-- TASK REQUIREMENTS --
Look through the records and copy each line with the string "Error" in it.

*** Opening PROVIDED DATA ***

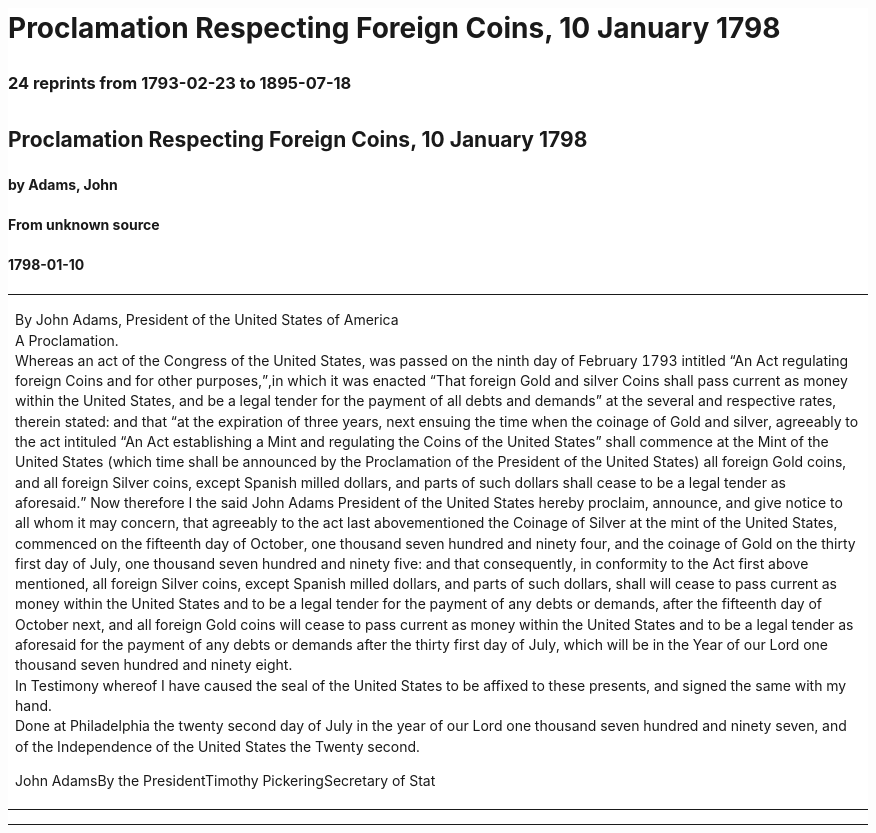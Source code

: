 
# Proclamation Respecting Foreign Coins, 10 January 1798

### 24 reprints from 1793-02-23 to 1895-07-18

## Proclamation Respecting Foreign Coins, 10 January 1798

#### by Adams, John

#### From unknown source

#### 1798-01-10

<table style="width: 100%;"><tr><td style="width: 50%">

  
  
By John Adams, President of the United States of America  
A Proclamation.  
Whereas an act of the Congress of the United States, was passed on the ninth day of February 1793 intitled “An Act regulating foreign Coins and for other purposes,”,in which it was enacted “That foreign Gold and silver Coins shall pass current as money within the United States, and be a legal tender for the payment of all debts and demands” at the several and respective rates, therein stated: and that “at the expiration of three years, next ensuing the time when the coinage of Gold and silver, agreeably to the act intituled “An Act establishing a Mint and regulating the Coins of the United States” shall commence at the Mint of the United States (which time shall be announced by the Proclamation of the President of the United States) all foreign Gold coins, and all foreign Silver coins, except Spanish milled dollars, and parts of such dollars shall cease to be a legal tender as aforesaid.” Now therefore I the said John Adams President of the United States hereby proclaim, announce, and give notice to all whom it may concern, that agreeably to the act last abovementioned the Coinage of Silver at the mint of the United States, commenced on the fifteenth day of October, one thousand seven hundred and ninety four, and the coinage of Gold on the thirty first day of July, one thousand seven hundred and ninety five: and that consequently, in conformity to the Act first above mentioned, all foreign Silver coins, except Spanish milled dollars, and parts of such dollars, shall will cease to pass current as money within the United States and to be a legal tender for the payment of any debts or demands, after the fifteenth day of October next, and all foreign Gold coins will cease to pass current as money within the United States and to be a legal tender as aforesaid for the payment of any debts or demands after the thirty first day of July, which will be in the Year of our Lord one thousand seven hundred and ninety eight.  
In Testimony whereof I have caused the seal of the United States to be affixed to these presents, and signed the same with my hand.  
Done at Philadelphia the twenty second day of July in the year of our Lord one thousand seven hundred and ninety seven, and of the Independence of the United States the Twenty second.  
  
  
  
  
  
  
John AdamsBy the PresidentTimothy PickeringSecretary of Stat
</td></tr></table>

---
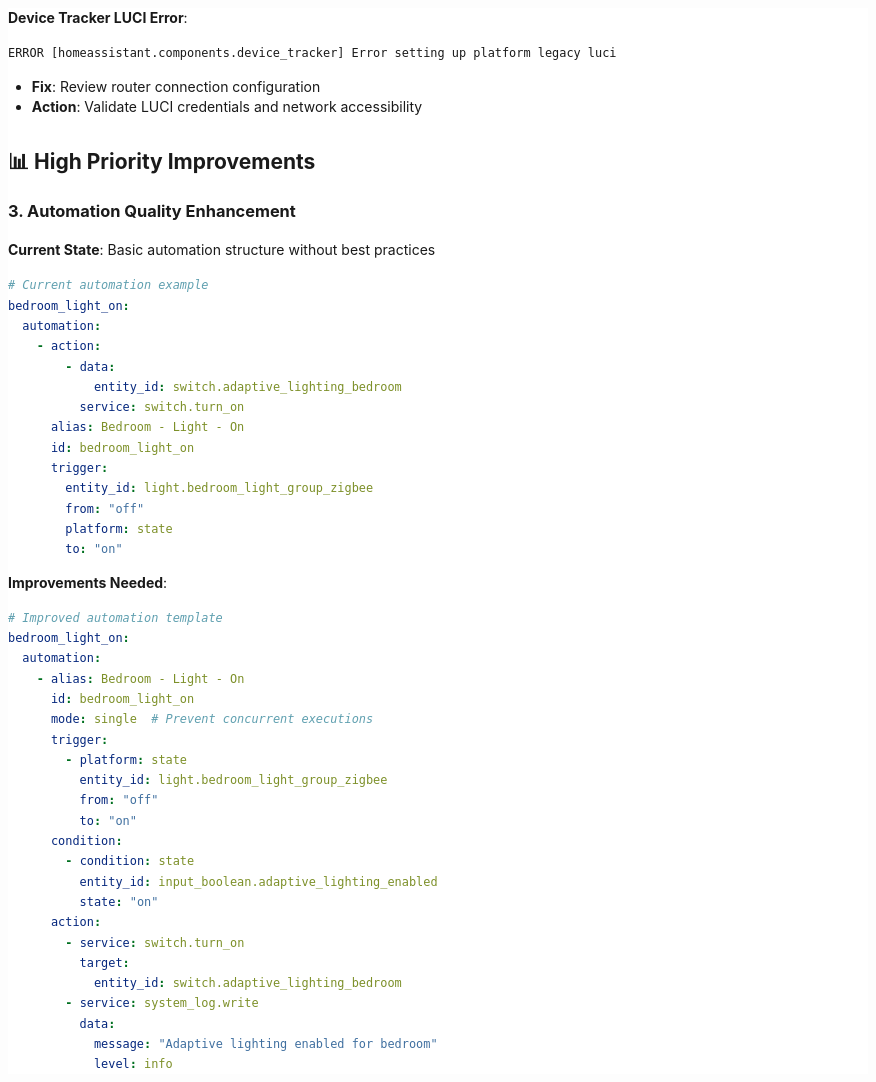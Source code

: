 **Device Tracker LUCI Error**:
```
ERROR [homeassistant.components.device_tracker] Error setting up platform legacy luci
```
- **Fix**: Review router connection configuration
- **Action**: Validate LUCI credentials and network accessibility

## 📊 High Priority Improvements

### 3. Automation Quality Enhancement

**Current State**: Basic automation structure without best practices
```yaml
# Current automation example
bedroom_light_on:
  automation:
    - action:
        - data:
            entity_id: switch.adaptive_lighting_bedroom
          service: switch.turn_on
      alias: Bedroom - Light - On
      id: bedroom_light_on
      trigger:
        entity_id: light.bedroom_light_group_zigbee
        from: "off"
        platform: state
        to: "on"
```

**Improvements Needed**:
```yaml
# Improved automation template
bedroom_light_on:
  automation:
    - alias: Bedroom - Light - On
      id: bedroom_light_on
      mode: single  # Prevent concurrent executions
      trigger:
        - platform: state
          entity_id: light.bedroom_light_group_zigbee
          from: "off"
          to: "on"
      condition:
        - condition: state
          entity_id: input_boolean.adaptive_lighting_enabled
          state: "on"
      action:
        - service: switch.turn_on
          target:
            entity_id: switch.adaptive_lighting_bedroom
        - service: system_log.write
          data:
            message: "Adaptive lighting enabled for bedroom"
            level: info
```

*** Closing PROVIDED DATA ***

-- COMPLETED TASK --
: **Device Tracker LUCI Error**:
ERROR [homeassistant.components.device_tracker] Error setting up platform legacy luci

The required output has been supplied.